The anxiety that I had felt in the lead-up to the AACR meeting continued to dissipate as I attended symposia and lectures at the meeting and navigated the halls, observing the apparent happiness that pervaded the gathering. Long-Zooming colleagues greeted each other, hopeful neophytes approached established figures, and practitioners reveled in sharing insights and discoveries directly with past, present, and future collaborators. Even though this year’s meeting attracted only about half the normal number of attendees, the buzz at this long awaited in-person version of the conference seemed to exceed that of its prepandemic iterations. The assembled crowd appeared to feel enhanced joy at being able to shake hands, applaud well-delivered presentations, and partake in a coffee and an intimate conversation.

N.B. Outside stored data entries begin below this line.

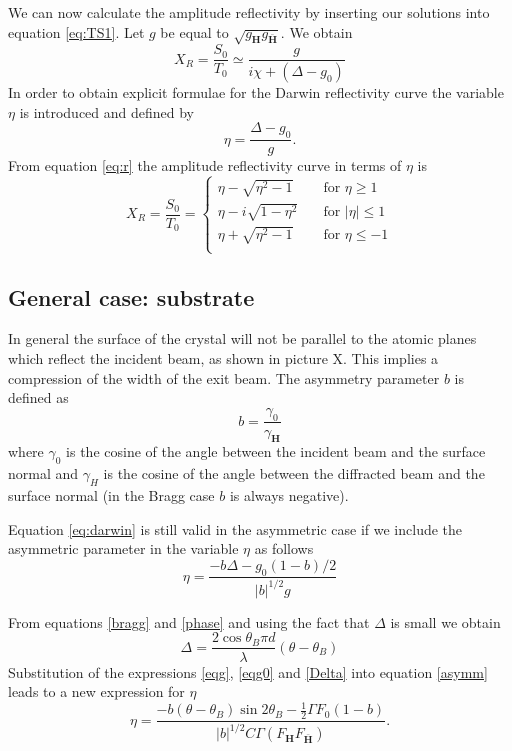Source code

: \documentclass[12pt,oneside,notitlepage,abstracton,a4paper]{scrartcl}
\begin{document}
We can now calculate the amplitude reflectivity by inserting our solutions into equation \ref{eq:TS1}. Let $g$ be equal to $\sqrt{g_\mathbf{H}g_\mathbf{\bar{H}}}$. We obtain
\begin{equation}\label{eq:r}
X_R=\frac{S_0}{T_0} \simeq \frac{g}{i\chi+(\Delta-g_0)}
\end{equation}
In order to obtain explicit formulae for the Darwin reflectivity curve the variable $\eta$ is introduced and defined by
\begin{equation}
\eta=\frac{\Delta-g_0}{g}.
\end{equation}
From equation \ref{eq:r} the amplitude reflectivity curve in terms of $\eta$ is
\begin{equation}\label{eq:darwin}
 X_R=\frac{S_0}{T_0}=
 \begin{cases}
  \eta-\sqrt{\eta^2-1} & \quad \text{for } \eta\ge 1  \\
  \eta-i\sqrt{1-\eta^2} & \quad \text{for } |\eta|\le 1  \\
  \eta+\sqrt{\eta^2-1} & \quad \text{for } \eta\le -1  \\
 \end{cases}
\end{equation}



\subsection{General case: substrate}
In general the surface of the crystal will not be parallel to the atomic planes which reflect the incident beam, as shown in picture X. This implies a compression of the width of the exit beam. The asymmetry parameter $b$ is defined as
\begin{equation}\label{bdef}
 b=\frac{\gamma_0}{\gamma_\mathbf{H}}
\end{equation}
where $\gamma_0$ is the cosine of the angle between the incident beam and the surface normal and $\gamma_H$ is the cosine of the angle between the diffracted beam and the surface normal (in the Bragg case $b$ is always negative).

Equation \ref{eq:darwin} is still valid in the asymmetric case if we include the asymmetric parameter in the variable $\eta$ as follows
\begin{equation}\label{asymm}
 \eta=\frac{-b\Delta-g_0(1-b)/2}{|b|^{1/2}g}
\end{equation}

From equations \ref{bragg} and \ref{phase} and using the fact that $\Delta$ is small we obtain
\begin{equation}\label{Delta}
 \Delta=\frac{2\cos{\theta_B} \pi d}{\lambda}(\theta-\theta_B)
\end{equation}
Substitution of the expressions \ref{eqg}, \ref{eqg0} and \ref{Delta} into equation \ref{asymm} leads to a new expression for $\eta$
\begin{equation}\label{eta}
 \eta=\frac{-b(\theta-\theta_B) \sin{2 \theta_B}-\frac{1}{2}\Gamma F_0(1-b)}{|b|^{1/2}C\Gamma(F_\mathbf{H}F_\mathbf{\bar{H}})}.
\end{equation}
\end{document}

Scientists and science journalists alike have made do for the past two years, collaborating in and covering research from our homes using modern technology to connect outside the boundaries of physical interaction. One certainly can’t complain, as there are still many people in communities across the globe who aren’t privileged enough to have access to such tools. And the pandemic has exacted a much more sobering toll from millions of people. But I must say that being able to see and hear and feel the presence of fellow humans who share passions and pursuits, such as understanding biology and trying to treat the ills that befall too many people, is something that is hard to replicate, no matter how innovative the virtual platform.

I sincerely hope that the future, with COVID-19 and perhaps other pathogens as persistent threats, will feature more such interactions and that we humans will find ways to assemble in the spirit of peace and discovery despite the forces that conspire to separate us.